Safety and Stability Concerns: Traditional bassinets exhibited tipping risks during transport and positioning. Unstable caster designs created safety hazards during movement, while poor weight distribution increased the likelihood of accidents in busy hospital environments.

Outdated Aesthetic and User Experience: The industrial, utilitarian appearance of existing bassinets failed to create a warm, welcoming environment for new families during a significant life event. The clinical, impersonal design contributed to a sterile hospital experience rather than supporting the emotional needs of new parents.

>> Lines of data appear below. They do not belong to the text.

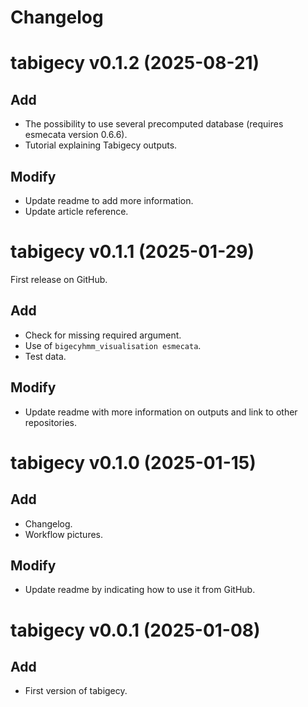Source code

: # Changelog

# tabigecy v0.1.2 (2025-08-21)

## Add

* The possibility to use several precomputed database (requires esmecata version 0.6.6).
* Tutorial explaining Tabigecy outputs.

## Modify

* Update readme to add more information.
* Update article reference.

# tabigecy v0.1.1 (2025-01-29)

First release on GitHub.

## Add

* Check for missing required argument.
* Use of `bigecyhmm_visualisation esmecata`.
* Test data.

## Modify

* Update readme with more information on outputs and link to other repositories.

# tabigecy v0.1.0 (2025-01-15)

## Add

* Changelog.
* Workflow pictures.

## Modify

* Update readme by indicating how to use it from GitHub.

# tabigecy v0.0.1 (2025-01-08)

## Add

* First version of tabigecy.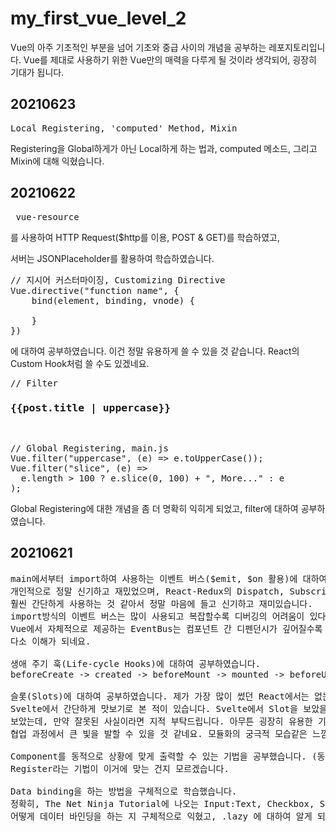 # my_first_vue_level_2

Vue의 아주 기초적인 부분을 넘어 기초와 중급 사이의 개념을 공부하는 레포지토리입니다.
Vue를 제대로 사용하기 위한 Vue만의 매력을 다루게 될 것이라 생각되어, 굉장히 기대가 됩니다.

## 20210623
<pre>
Local Registering, 'computed' Method, Mixin
</pre>
Registering을 Global하게가 아닌 Local하게 하는 법과,
computed 메소드, 그리고 Mixin에 대해 익혔습니다.

## 20210622
<pre> vue-resource </pre> 를 사용하여 HTTP Request($http를 이용, POST & GET)를 학습하였고,
서버는 JSONPlaceholder를 활용하여 학습하였습니다.
<pre>
// 지시어 커스터마이징, Customizing Directive
Vue.directive("function name", {
    bind(element, binding, vnode) {

    }
})
</pre>
에 대하여 공부하였습니다. 이건 정말 유용하게 쓸 수 있을 것 같습니다.
React의 Custom Hook처럼 쓸 수도 있겠네요.
<br />
<pre>
// Filter
<h3 v-randomColor>{{post.title | uppercase}}</h3>
</pre>
<pre>
// Global Registering, main.js
Vue.filter("uppercase", (e) => e.toUpperCase());
Vue.filter("slice", (e) =>
  e.length > 100 ? e.slice(0, 100) + ", More..." : e
);
</pre>
Global Registering에 대한 개념을 좀 더 명확히 익히게 되었고,
filter에 대하여 공부하였습니다.

## 20210621
<pre>
main에서부터 import하여 사용하는 이벤트 버스($emit, $on 활용)에 대하여 공부했습니다.
개인적으로 정말 신기하고 재밌었으며, React-Redux의 Dispatch, Subscribe와 비슷하면서도
훨씬 간단하게 사용하는 것 같아서 정말 마음에 들고 신기하고 재미있습니다.
import방식의 이벤트 버스는 많이 사용되고 복잡할수록 디버깅의 어려움이 있다고 하고,
Vue에서 자체적으로 제공하는 EventBus는 컴포넌트 간 디펜던시가 깊어질수록 비효율적이라고 하는데,
다소 이해가 되네요.

생애 주기 훅(Life-cycle Hooks)에 대하여 공부하였습니다.
beforeCreate -> created -> beforeMount -> mounted -> beforeUpdate -> updated -> destroyed

슬롯(Slots)에 대하여 공부하였습니다. 제가 가장 많이 썼던 React에서는 없는 개념인 것 같은 느낌이지만,
Svelte에서 간단하게 맛보기로 본 적이 있습니다. Svelte에서 Slot을 보았을 때도 Vue에서 출발한 개념이라고
보았는데, 만약 잘못된 사실이라면 지적 부탁드립니다. 아무튼 굉장히 유용한 기능인 것 같습니다. 특히
협업 과정에서 큰 빛을 발할 수 있을 것 같네요. 모듈화의 궁극적 모습같은 느낌인 것 같기도 하고요.

Component를 동적으로 상황에 맞게 출력할 수 있는 기법을 공부했습니다. (동적 컴포넌트)
Register라는 기법이 이거에 맞는 건지 모르겠습니다.

Data binding을 하는 방법을 구체적으로 학습했습니다.
정확히, The Net Ninja Tutorial에 나오는 Input:Text, Checkbox, Select 별로
어떻게 데이터 바인딩을 하는 지 구체적으로 익혔고, .lazy 에 대하여 알게 되었습니다.
</pre>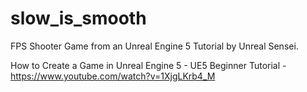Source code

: # slow_is_smooth

FPS Shooter Game from an Unreal Engine 5 Tutorial by Unreal Sensei.

How to Create a Game in Unreal Engine 5 - UE5 Beginner Tutorial - https://www.youtube.com/watch?v=1XjgLKrb4_M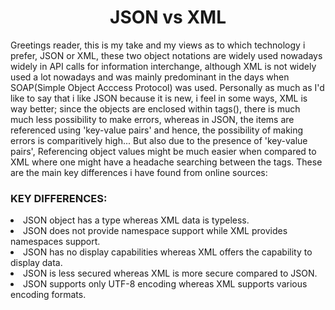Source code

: <center><h1>JSON vs XML</h1></center>

<p>Greetings reader, this is my take and my views as to which technology i prefer, JSON or XML, these two object notations are widely used nowadays widely in API calls for information interchange, although XML is not widely used a lot nowadays and was mainly predominant in the days when SOAP(Simple Object Acccess Protocol) was used.
Personally as much as I'd like to say that i like JSON because it is new, i feel in some ways, XML is way better; since the objects are enclosed within tags(<xyz>), there is much much less possibility to make errors, whereas in JSON, the items are referenced using 'key-value pairs' and hence, the possibility of making errors is comparitively high...
But also due to the presence of 'key-value pairs', Referencing object values might be much easier when compared to XML where one might have a headache searching between the 
tags. These are the main key differences i have found from online sources:
<h3>KEY DIFFERENCES:</h3>
<li>JSON object has a type whereas XML data is typeless.</li>
<li>JSON does not provide namespace support while XML provides namespaces support.</li>
<li>JSON has no display capabilities whereas XML offers the capability to display data.</li>
<li>JSON is less secured whereas XML is more secure compared to JSON.</li>
<li>JSON supports only UTF-8 encoding whereas XML supports various encoding formats.</li>
<p>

Regulatory and Manufacturing Complexity: Developing a Class II medical device required navigating complex FDA regulatory pathways, biocompatibility testing, and safety validation while maintaining design intent through manufacturing scale-up and eventual production transfer to an OEM partner.

Customer Results

The Result

Re:Build delivered the Nara Bassinet, a fully reimagined hospital neonatal care solution developed through comprehensive user research, human factors analysis, and iterative design validation.

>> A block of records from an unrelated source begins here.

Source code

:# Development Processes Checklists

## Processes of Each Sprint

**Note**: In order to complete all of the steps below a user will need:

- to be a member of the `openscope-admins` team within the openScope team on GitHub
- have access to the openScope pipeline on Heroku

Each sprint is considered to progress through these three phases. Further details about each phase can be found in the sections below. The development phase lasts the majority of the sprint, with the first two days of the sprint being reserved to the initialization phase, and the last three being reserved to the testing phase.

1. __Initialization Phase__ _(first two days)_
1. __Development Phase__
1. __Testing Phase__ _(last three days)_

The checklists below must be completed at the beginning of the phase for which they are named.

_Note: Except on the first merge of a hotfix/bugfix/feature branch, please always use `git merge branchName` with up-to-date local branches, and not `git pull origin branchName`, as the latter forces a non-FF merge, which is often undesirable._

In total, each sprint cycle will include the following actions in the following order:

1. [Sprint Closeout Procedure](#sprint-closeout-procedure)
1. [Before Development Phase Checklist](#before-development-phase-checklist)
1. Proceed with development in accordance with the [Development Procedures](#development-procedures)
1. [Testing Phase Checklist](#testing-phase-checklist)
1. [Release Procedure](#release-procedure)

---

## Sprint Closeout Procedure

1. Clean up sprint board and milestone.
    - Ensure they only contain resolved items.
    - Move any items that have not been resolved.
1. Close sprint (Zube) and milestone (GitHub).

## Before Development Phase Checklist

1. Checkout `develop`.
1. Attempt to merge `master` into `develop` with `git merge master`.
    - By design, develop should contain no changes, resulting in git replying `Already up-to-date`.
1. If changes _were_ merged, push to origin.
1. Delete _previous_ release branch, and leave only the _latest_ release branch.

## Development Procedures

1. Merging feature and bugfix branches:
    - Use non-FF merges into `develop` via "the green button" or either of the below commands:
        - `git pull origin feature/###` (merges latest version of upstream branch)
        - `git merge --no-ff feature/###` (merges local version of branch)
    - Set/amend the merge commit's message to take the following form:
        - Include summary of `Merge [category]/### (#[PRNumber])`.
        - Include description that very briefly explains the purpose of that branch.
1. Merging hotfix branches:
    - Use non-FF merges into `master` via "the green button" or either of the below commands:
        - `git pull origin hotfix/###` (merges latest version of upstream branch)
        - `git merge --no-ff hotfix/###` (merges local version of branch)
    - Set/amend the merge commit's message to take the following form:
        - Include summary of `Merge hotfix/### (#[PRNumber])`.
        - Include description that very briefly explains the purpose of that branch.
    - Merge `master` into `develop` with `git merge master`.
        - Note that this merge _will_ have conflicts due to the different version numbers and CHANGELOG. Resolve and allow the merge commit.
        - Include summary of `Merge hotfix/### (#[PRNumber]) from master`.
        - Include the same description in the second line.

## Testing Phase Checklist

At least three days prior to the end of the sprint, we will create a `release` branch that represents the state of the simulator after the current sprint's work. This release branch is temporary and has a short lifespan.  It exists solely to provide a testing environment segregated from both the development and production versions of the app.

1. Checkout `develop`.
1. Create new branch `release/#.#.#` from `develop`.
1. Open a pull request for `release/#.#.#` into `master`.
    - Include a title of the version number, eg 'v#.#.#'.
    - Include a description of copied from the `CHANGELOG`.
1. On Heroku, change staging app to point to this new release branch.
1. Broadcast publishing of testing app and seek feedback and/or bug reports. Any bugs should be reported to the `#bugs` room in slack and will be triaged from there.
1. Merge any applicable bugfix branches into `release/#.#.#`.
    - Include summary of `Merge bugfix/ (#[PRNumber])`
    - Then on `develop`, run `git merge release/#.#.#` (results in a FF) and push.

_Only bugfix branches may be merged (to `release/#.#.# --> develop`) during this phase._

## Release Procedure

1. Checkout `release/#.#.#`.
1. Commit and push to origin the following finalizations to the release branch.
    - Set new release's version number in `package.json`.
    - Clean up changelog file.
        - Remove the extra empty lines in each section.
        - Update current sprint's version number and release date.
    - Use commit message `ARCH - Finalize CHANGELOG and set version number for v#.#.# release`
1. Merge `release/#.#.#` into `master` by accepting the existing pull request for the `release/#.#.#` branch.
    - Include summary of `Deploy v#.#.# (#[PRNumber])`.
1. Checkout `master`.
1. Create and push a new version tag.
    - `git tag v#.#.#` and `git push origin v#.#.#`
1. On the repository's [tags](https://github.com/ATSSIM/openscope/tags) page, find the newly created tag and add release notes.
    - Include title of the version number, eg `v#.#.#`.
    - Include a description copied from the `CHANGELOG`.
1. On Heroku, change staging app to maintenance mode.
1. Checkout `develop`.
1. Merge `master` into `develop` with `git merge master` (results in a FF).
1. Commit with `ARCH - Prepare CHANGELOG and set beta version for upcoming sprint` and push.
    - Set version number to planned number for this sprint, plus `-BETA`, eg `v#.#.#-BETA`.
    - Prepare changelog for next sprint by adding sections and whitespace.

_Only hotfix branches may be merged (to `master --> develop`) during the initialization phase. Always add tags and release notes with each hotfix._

The development process began with qualitative research including interviews and focus groups with NICU nurses, mother/baby unit staff, hospital environmental services teams, and new mothers. Direct observation of daily workflows and usability testing with full-scale mockups informed ergonomic and functional design decisions.

The final design features a narrow cabinet profile enabling bedside positioning for easy maternal interaction, a three-point contact fastening system reducing tipping risks, steel-locking soft wheel casters providing smooth transport with excellent stability, and height adjustability optimizing caregiver ergonomics and maternal access.

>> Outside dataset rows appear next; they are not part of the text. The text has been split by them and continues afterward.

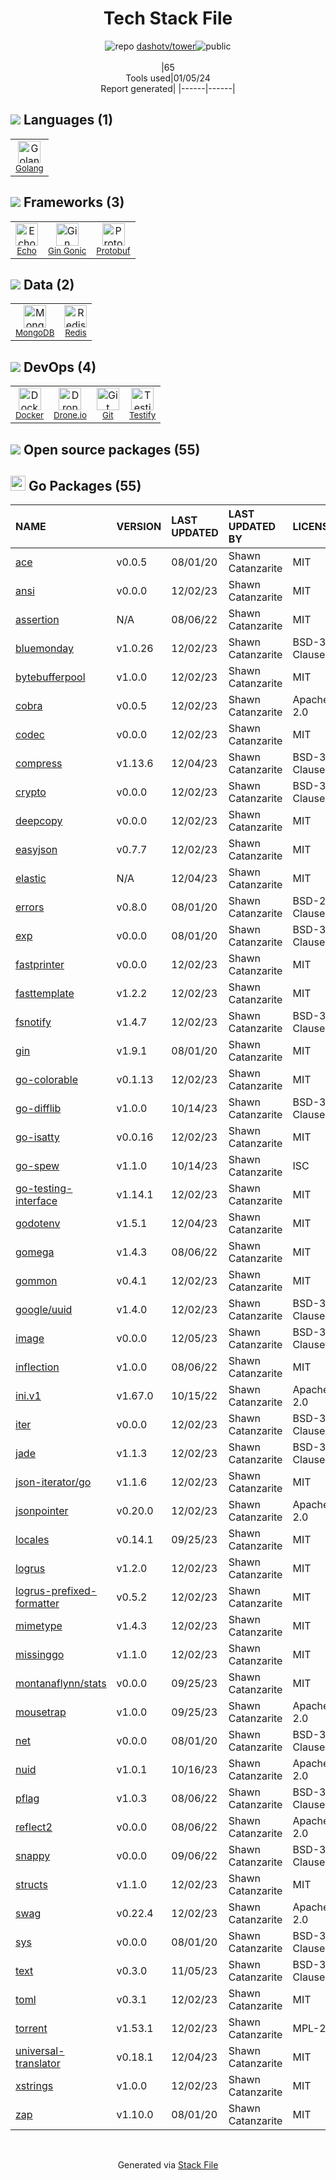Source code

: <!--
&lt;--- Readme.md Snippet without images Start ---&gt;
## Tech Stack
dashotv/tower is built on the following main stack:

- [Drone.io](https://drone.io/) – Continuous Integration
- [Golang](http://golang.org/) – Languages
- [MongoDB](http://www.mongodb.com/) – Databases
- [Redis](http://redis.io/) – In-Memory Databases
- [Gin Gonic](https://gin-gonic.com/) – Frameworks (Full Stack)
- [Protobuf](https://developers.google.com/protocol-buffers/) – Serialization Frameworks
- [Echo](https://echo.labstack.com) – Microframeworks (Backend)
- [Testify](https://github.com/stretchr/testify) – Go Testing
- [Docker](https://www.docker.com/) – Virtual Machine Platforms & Containers

Full tech stack [here](/techstack.md)

&lt;--- Readme.md Snippet without images End ---&gt;

&lt;--- Readme.md Snippet with images Start ---&gt;
## Tech Stack
dashotv/tower is built on the following main stack:

- <img width='25' height='25' src='https://img.stackshare.io/service/668/R_wMcCqN_400x400.png' alt='Drone.io'/> [Drone.io](https://drone.io/) – Continuous Integration
- <img width='25' height='25' src='https://img.stackshare.io/service/1005/O6AczwfV_400x400.png' alt='Golang'/> [Golang](http://golang.org/) – Languages
- <img width='25' height='25' src='https://img.stackshare.io/service/1030/leaf-360x360.png' alt='MongoDB'/> [MongoDB](http://www.mongodb.com/) – Databases
- <img width='25' height='25' src='https://img.stackshare.io/service/1031/default_cbce472cd134adc6688572f999e9122b9657d4ba.png' alt='Redis'/> [Redis](http://redis.io/) – In-Memory Databases
- <img width='25' height='25' src='https://img.stackshare.io/service/4221/7894478.png' alt='Gin Gonic'/> [Gin Gonic](https://gin-gonic.com/) – Frameworks (Full Stack)
- <img width='25' height='25' src='https://img.stackshare.io/service/4393/ma2jqJKH_400x400.png' alt='Protobuf'/> [Protobuf](https://developers.google.com/protocol-buffers/) – Serialization Frameworks
- <img width='25' height='25' src='https://img.stackshare.io/service/4996/9P0MlumU_400x400.jpg' alt='Echo'/> [Echo](https://echo.labstack.com) – Microframeworks (Backend)
- <img width='25' height='25' src='https://img.stackshare.io/service/8695/stretchr.png' alt='Testify'/> [Testify](https://github.com/stretchr/testify) – Go Testing
- <img width='25' height='25' src='https://img.stackshare.io/service/586/n4u37v9t_400x400.png' alt='Docker'/> [Docker](https://www.docker.com/) – Virtual Machine Platforms & Containers

Full tech stack [here](/techstack.md)

&lt;--- Readme.md Snippet with images End ---&gt;
-->
<div align="center">

# Tech Stack File
![](https://img.stackshare.io/repo.svg "repo") [dashotv/tower](https://github.com/dashotv/tower)![](https://img.stackshare.io/public_badge.svg "public")
<br/><br/>
|65<br/>Tools used|01/05/24 <br/>Report generated|
|------|------|
</div>

## <img src='https://img.stackshare.io/languages.svg'/> Languages (1)
<table><tr>
  <td align='center'>
  <img width='36' height='36' src='https://img.stackshare.io/service/1005/O6AczwfV_400x400.png' alt='Golang'>
  <br>
  <sub><a href="http://golang.org/">Golang</a></sub>
  <br>
  <sub></sub>
</td>

</tr>
</table>

## <img src='https://img.stackshare.io/frameworks.svg'/> Frameworks (3)
<table><tr>
  <td align='center'>
  <img width='36' height='36' src='https://img.stackshare.io/service/4996/9P0MlumU_400x400.jpg' alt='Echo'>
  <br>
  <sub><a href="https://echo.labstack.com">Echo</a></sub>
  <br>
  <sub></sub>
</td>

<td align='center'>
  <img width='36' height='36' src='https://img.stackshare.io/service/4221/7894478.png' alt='Gin Gonic'>
  <br>
  <sub><a href="https://gin-gonic.com/">Gin Gonic</a></sub>
  <br>
  <sub></sub>
</td>

<td align='center'>
  <img width='36' height='36' src='https://img.stackshare.io/service/4393/ma2jqJKH_400x400.png' alt='Protobuf'>
  <br>
  <sub><a href="https://developers.google.com/protocol-buffers/">Protobuf</a></sub>
  <br>
  <sub></sub>
</td>

</tr>
</table>

## <img src='https://img.stackshare.io/databases.svg'/> Data (2)
<table><tr>
  <td align='center'>
  <img width='36' height='36' src='https://img.stackshare.io/service/1030/leaf-360x360.png' alt='MongoDB'>
  <br>
  <sub><a href="http://www.mongodb.com/">MongoDB</a></sub>
  <br>
  <sub></sub>
</td>

<td align='center'>
  <img width='36' height='36' src='https://img.stackshare.io/service/1031/default_cbce472cd134adc6688572f999e9122b9657d4ba.png' alt='Redis'>
  <br>
  <sub><a href="http://redis.io/">Redis</a></sub>
  <br>
  <sub></sub>
</td>

</tr>
</table>

## <img src='https://img.stackshare.io/devops.svg'/> DevOps (4)
<table><tr>
  <td align='center'>
  <img width='36' height='36' src='https://img.stackshare.io/service/586/n4u37v9t_400x400.png' alt='Docker'>
  <br>
  <sub><a href="https://www.docker.com/">Docker</a></sub>
  <br>
  <sub></sub>
</td>

<td align='center'>
  <img width='36' height='36' src='https://img.stackshare.io/service/668/R_wMcCqN_400x400.png' alt='Drone.io'>
  <br>
  <sub><a href="https://drone.io/">Drone.io</a></sub>
  <br>
  <sub></sub>
</td>

<td align='center'>
  <img width='36' height='36' src='https://img.stackshare.io/service/1046/git.png' alt='Git'>
  <br>
  <sub><a href="http://git-scm.com/">Git</a></sub>
  <br>
  <sub></sub>
</td>

<td align='center'>
  <img width='36' height='36' src='https://img.stackshare.io/service/8695/stretchr.png' alt='Testify'>
  <br>
  <sub><a href="https://github.com/stretchr/testify">Testify</a></sub>
  <br>
  <sub></sub>
</td>

</tr>
</table>


## <img src='https://img.stackshare.io/group.svg' /> Open source packages (55)</h2>

## <img width='24' height='24' src='https://img.stackshare.io/service/21112/default_1346bbda8fe03e4dce5601323a3ca47a10c1ae36.png'/> Go Packages (55)

|NAME|VERSION|LAST UPDATED|LAST UPDATED BY|LICENSE|VULNERABILITIES|
|:------|:------|:------|:------|:------|:------|
|[ace](https://pkg.go.dev/github.com/yosssi/ace)|v0.0.5|08/01/20|Shawn Catanzarite |MIT|N/A|
|[ansi](https://pkg.go.dev/github.com/mgutz/ansi)|v0.0.0|12/02/23|Shawn Catanzarite |MIT|N/A|
|[assertion](https://pkg.go.dev/github.com/onsi/gomega/internal/assertion)|N/A|08/06/22|Shawn Catanzarite |MIT|N/A|
|[bluemonday](https://pkg.go.dev/github.com/microcosm-cc/bluemonday)|v1.0.26|12/02/23|Shawn Catanzarite |BSD-3-Clause|N/A|
|[bytebufferpool](https://pkg.go.dev/github.com/valyala/bytebufferpool)|v1.0.0|12/02/23|Shawn Catanzarite |MIT|N/A|
|[cobra](https://pkg.go.dev/github.com/spf13/cobra)|v0.0.5|12/02/23|Shawn Catanzarite |Apache-2.0|N/A|
|[codec](https://pkg.go.dev/github.com/ugorji/go/codec)|v0.0.0|12/02/23|Shawn Catanzarite |MIT|N/A|
|[compress](https://pkg.go.dev/github.com/klauspost/compress)|v1.13.6|12/04/23|Shawn Catanzarite |BSD-3-Clause|N/A|
|[crypto](https://pkg.go.dev/golang.org/x/crypto)|v0.0.0|12/02/23|Shawn Catanzarite |BSD-3-Clause|[CVE-2020-9283](https://github.com/advisories/GHSA-ffhg-7mh4-33c4) (Moderate)|
|[deepcopy](https://pkg.go.dev/github.com/mohae/deepcopy)|v0.0.0|12/02/23|Shawn Catanzarite |MIT|N/A|
|[easyjson](https://pkg.go.dev/github.com/mailru/easyjson)|v0.7.7|12/02/23|Shawn Catanzarite |MIT|N/A|
|[elastic](https://pkg.go.dev/github.com/olivere/elastic)|N/A|12/04/23|Shawn Catanzarite |MIT|N/A|
|[errors](https://pkg.go.dev/github.com/pkg/errors)|v0.8.0|08/01/20|Shawn Catanzarite |BSD-2-Clause|N/A|
|[exp](https://pkg.go.dev/golang.org/x/exp)|v0.0.0|08/01/20|Shawn Catanzarite |BSD-3-Clause|N/A|
|[fastprinter](https://pkg.go.dev/github.com/CloudyKit/fastprinter)|v0.0.0|12/02/23|Shawn Catanzarite |MIT|N/A|
|[fasttemplate](https://pkg.go.dev/github.com/valyala/fasttemplate)|v1.2.2|12/02/23|Shawn Catanzarite |MIT|N/A|
|[fsnotify](https://pkg.go.dev/github.com/fsnotify/fsnotify)|v1.4.7|12/02/23|Shawn Catanzarite |BSD-3-Clause|N/A|
|[gin](https://pkg.go.dev/github.com/gin-gonic/gin)|v1.9.1|08/01/20|Shawn Catanzarite |MIT|N/A|
|[go-colorable](https://pkg.go.dev/github.com/mattn/go-colorable)|v0.1.13|12/02/23|Shawn Catanzarite |MIT|N/A|
|[go-difflib](https://pkg.go.dev/github.com/pmezard/go-difflib)|v1.0.0|10/14/23|Shawn Catanzarite |BSD-3-Clause|N/A|
|[go-isatty](https://pkg.go.dev/github.com/mattn/go-isatty)|v0.0.16|12/02/23|Shawn Catanzarite |MIT|N/A|
|[go-spew](https://pkg.go.dev/github.com/davecgh/go-spew)|v1.1.0|10/14/23|Shawn Catanzarite |ISC|N/A|
|[go-testing-interface](https://pkg.go.dev/github.com/mitchellh/go-testing-interface)|v1.14.1|12/02/23|Shawn Catanzarite |MIT|N/A|
|[godotenv](https://pkg.go.dev/github.com/joho/godotenv)|v1.5.1|12/04/23|Shawn Catanzarite |MIT|N/A|
|[gomega](https://pkg.go.dev/github.com/onsi/gomega)|v1.4.3|08/06/22|Shawn Catanzarite |MIT|N/A|
|[gommon](https://pkg.go.dev/github.com/labstack/gommon)|v0.4.1|12/02/23|Shawn Catanzarite |MIT|N/A|
|[google/uuid](https://pkg.go.dev/github.com/google/uuid)|v1.4.0|12/02/23|Shawn Catanzarite |BSD-3-Clause|N/A|
|[image](https://pkg.go.dev/golang.org/x/image)|v0.0.0|12/05/23|Shawn Catanzarite |BSD-3-Clause|N/A|
|[inflection](https://pkg.go.dev/github.com/jinzhu/inflection)|v1.0.0|08/06/22|Shawn Catanzarite |MIT|N/A|
|[ini.v1](https://pkg.go.dev/gopkg.in/ini.v1)|v1.67.0|10/15/22|Shawn Catanzarite |Apache-2.0|N/A|
|[iter](https://pkg.go.dev/github.com/bradfitz/iter)|v0.0.0|12/02/23|Shawn Catanzarite |BSD-3-Clause|N/A|
|[jade](https://pkg.go.dev/github.com/Joker/jade)|v1.1.3|12/02/23|Shawn Catanzarite |BSD-3-Clause|N/A|
|[json-iterator/go](https://pkg.go.dev/github.com/json-iterator/go)|v1.1.6|12/02/23|Shawn Catanzarite |MIT|N/A|
|[jsonpointer](https://pkg.go.dev/github.com/go-openapi/jsonpointer)|v0.20.0|12/02/23|Shawn Catanzarite |Apache-2.0|N/A|
|[locales](https://pkg.go.dev/github.com/go-playground/locales)|v0.14.1|09/25/23|Shawn Catanzarite |MIT|N/A|
|[logrus](https://pkg.go.dev/github.com/sirupsen/logrus)|v1.2.0|12/02/23|Shawn Catanzarite |MIT|N/A|
|[logrus-prefixed-formatter](https://pkg.go.dev/github.com/x-cray/logrus-prefixed-formatter)|v0.5.2|12/02/23|Shawn Catanzarite |MIT|N/A|
|[mimetype](https://pkg.go.dev/github.com/gabriel-vasile/mimetype)|v1.4.3|12/02/23|Shawn Catanzarite |MIT|N/A|
|[missinggo](https://pkg.go.dev/github.com/anacrolix/missinggo)|v1.1.0|12/02/23|Shawn Catanzarite |MIT|N/A|
|[montanaflynn/stats](https://pkg.go.dev/github.com/montanaflynn/stats)|v0.0.0|09/25/23|Shawn Catanzarite |MIT|N/A|
|[mousetrap](https://pkg.go.dev/github.com/inconshreveable/mousetrap)|v1.0.0|09/25/23|Shawn Catanzarite |Apache-2.0|N/A|
|[net](https://pkg.go.dev/golang.org/x/net)|v0.0.0|08/01/20|Shawn Catanzarite |BSD-3-Clause|N/A|
|[nuid](https://pkg.go.dev/github.com/nats-io/nuid)|v1.0.1|10/16/23|Shawn Catanzarite |Apache-2.0|N/A|
|[pflag](https://pkg.go.dev/github.com/spf13/pflag)|v1.0.3|08/06/22|Shawn Catanzarite |BSD-3-Clause|N/A|
|[reflect2](https://pkg.go.dev/github.com/modern-go/reflect2)|v0.0.0|08/06/22|Shawn Catanzarite |Apache-2.0|N/A|
|[snappy](https://pkg.go.dev/github.com/golang/snappy)|v0.0.0|09/06/22|Shawn Catanzarite |BSD-3-Clause|N/A|
|[structs](https://pkg.go.dev/github.com/fatih/structs)|v1.1.0|12/02/23|Shawn Catanzarite |MIT|N/A|
|[swag](https://pkg.go.dev/github.com/go-openapi/swag)|v0.22.4|12/02/23|Shawn Catanzarite |Apache-2.0|N/A|
|[sys](https://pkg.go.dev/golang.org/x/sys)|v0.0.0|08/01/20|Shawn Catanzarite |BSD-3-Clause|N/A|
|[text](https://pkg.go.dev/golang.org/x/text)|v0.3.0|11/05/23|Shawn Catanzarite |BSD-3-Clause|N/A|
|[toml](https://pkg.go.dev/github.com/BurntSushi/toml)|v0.3.1|12/02/23|Shawn Catanzarite |MIT|N/A|
|[torrent](https://pkg.go.dev/github.com/anacrolix/torrent)|v1.53.1|12/02/23|Shawn Catanzarite |MPL-2.0|N/A|
|[universal-translator](https://pkg.go.dev/github.com/go-playground/universal-translator)|v0.18.1|12/04/23|Shawn Catanzarite |MIT|N/A|
|[xstrings](https://pkg.go.dev/github.com/huandu/xstrings)|v1.0.0|12/02/23|Shawn Catanzarite |MIT|N/A|
|[zap](https://pkg.go.dev/go.uber.org/zap)|v1.10.0|08/01/20|Shawn Catanzarite |MIT|N/A|

<br/>
<div align='center'>

Generated via [Stack File](https://github.com/marketplace/stack-file)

Rigorous mechanical engineering, design for manufacturing optimization, material selection, and structural analysis ensured Class II medical device safety, durability, and regulatory compliance. A comprehensive brand identity emphasizing compassion and innovation in healthcare accompanied the product development.

Following design validation, an initial pilot run supported early market access and real-world feedback refinement. Manufacturing successfully scaled to exceed the MedTech OEM customer’s sales projections for four consecutive years. The Nara Bassinet received industry recognition including a Good Design® Award, the Core77 Community Choice Prize, and a 2017 Core77 Notable Award.

Comprehensive documentation, tooling, and assembly protocols facilitated seamless manufacturing transfer to the OEM’s facility, preserving design intent while establishing a predominantly Michigan-based supply chain.